Year 3 ambassador: Ken Diep
This 15 CATS module is one of the third year modules for:
To introduce students to the principles and practice of designing digital electronic circuits, with a focus on field programmable gate array implementation, including the tool flow, architecture, testing, and design for performance.
By the end of the module students should
- Through the practical use of the Verilog hardware description language (HDL), consolidate understanding of the theory of combinational and sequential circuits and how these combine in the design of digital computing circuits.

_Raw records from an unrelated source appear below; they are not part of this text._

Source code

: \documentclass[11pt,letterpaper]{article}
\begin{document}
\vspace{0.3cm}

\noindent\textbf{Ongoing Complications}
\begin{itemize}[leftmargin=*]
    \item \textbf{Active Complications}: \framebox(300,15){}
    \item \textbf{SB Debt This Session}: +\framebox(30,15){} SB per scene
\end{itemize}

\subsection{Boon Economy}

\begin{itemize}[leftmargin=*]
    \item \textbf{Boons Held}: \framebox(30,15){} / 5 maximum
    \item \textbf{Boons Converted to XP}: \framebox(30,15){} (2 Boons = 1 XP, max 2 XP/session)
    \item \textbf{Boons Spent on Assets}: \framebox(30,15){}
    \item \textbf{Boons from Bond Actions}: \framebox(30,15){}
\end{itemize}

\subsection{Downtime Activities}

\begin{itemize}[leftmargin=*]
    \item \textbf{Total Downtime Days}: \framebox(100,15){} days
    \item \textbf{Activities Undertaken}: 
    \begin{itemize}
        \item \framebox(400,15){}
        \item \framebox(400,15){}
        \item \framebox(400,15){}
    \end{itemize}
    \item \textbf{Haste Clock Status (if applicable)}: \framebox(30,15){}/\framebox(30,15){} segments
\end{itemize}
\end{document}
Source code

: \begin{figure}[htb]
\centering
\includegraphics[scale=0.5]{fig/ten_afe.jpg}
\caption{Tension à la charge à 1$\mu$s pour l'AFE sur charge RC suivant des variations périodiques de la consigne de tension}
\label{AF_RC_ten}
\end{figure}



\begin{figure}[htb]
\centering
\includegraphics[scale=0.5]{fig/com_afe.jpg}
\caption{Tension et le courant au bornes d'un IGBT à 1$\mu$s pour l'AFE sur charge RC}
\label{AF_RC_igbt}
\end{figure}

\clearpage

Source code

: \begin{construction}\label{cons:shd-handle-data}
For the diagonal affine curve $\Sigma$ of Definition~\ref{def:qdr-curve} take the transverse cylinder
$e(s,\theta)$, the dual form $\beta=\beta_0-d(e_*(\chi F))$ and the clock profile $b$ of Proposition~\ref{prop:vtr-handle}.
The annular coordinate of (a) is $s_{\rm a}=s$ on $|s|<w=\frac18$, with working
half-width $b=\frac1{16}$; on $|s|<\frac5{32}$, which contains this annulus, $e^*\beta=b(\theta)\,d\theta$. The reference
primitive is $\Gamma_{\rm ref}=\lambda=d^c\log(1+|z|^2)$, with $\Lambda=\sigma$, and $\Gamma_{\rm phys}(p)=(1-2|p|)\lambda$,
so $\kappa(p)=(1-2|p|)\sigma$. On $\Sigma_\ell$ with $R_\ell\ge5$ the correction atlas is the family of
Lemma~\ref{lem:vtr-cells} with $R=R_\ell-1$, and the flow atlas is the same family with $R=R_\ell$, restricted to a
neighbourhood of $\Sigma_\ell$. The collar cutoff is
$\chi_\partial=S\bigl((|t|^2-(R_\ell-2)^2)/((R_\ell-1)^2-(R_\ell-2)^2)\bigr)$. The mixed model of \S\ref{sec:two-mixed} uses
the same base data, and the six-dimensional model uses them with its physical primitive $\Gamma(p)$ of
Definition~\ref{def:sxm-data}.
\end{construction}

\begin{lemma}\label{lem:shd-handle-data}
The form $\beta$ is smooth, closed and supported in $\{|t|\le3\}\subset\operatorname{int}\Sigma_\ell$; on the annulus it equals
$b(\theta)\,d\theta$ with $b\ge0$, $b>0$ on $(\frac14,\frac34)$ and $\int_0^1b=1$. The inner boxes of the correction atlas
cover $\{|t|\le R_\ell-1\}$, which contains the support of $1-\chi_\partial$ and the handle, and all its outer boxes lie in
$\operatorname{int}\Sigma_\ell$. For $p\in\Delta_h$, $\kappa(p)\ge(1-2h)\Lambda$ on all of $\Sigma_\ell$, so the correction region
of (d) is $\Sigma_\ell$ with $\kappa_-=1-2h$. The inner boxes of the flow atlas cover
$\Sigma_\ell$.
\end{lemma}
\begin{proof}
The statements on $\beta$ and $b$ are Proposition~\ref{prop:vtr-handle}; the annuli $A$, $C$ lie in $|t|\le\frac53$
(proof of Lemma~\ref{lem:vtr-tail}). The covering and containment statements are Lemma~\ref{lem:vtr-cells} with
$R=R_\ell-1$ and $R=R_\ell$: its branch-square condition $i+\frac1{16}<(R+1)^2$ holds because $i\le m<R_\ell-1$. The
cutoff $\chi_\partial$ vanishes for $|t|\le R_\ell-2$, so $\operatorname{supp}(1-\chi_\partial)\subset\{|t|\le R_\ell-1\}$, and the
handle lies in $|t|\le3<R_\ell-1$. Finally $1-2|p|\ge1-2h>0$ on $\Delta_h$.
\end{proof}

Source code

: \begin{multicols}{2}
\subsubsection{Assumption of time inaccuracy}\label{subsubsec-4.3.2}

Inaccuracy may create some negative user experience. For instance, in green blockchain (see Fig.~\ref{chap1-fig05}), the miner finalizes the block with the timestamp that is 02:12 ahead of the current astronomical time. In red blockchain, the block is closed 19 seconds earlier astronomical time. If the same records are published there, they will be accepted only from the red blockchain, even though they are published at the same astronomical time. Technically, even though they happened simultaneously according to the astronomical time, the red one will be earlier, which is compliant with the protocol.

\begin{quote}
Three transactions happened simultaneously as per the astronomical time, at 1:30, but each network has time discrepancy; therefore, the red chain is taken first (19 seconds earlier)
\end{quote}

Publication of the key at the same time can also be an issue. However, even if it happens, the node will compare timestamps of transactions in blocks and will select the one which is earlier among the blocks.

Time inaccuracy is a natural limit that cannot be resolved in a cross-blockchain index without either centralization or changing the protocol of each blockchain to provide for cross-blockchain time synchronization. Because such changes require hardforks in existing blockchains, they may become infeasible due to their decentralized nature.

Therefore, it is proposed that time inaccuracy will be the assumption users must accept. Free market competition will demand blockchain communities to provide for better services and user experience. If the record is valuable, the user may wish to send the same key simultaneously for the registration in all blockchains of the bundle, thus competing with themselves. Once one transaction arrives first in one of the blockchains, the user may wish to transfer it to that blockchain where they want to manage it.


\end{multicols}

Evaluate the digital design flow as currently practised professionally in industry, with reference to field programmable gate arrays, and at a more general level, to custom application specific integrated circuits.
Analyse how mathematics is performed in custom circuits, and how simple units can be combined to implement complex compute datapaths.
- Devise a testing strategy and design a testbench to evaluate the functional correctness of a circuit using the testing features of the Verilog HDL and a professional standard simulator.
- Reason about the performance of synchronous digital circuits, based on the timing of basic components, and how pipelining affects performance, and how this differs from measuring the performance of software running on processors.
Recap of combinational and sequential circuits: gates, multiplexers, encoders, decoders, latches, D flip-flop, registers, shift registers.
Design with hardware description languages: (Verilog) module definitions, gate-level circuits, assign statements, behavioural combinational descriptions, behavioural synchronous descriptions.
Design flow and FPGA architecture: basic circuit synthesis, FPGA logic blocks, hard blocks, I/O, mapping to FPGA blocks, placement and routing, configuring FPGAs.
Testing digital circuits: basic Verilog testbenches, self-checking testbenches, file I/O for input/output vectors, testing strategies.
Arithmetic circuits: limits of ripple adders, carry-lookahead adders, multipliers, fixed-point data representation and resulting errors, floating point circuit complexity.
Timing and pipelining: basic combinational timing characteristics, timing of synchronous components, computing circuit timing performance, pipelining for improved performance, hazards, race conditions, and metastability.
Processors and I/O: basic structure of a processor and how this relates to performance, integrating peripherals over UART, SPI, I2C, and faster serial standards, computing data rates for these standards.
This module includes 20 hours of lectures, 2 hours of revision classes and 12 hours of laboratory sessions.
Required self-study: 116 hours
A 15 Credit module: 70% assessed via a 3 hour examination paper and 30% assessed via a design assignment (2000 words).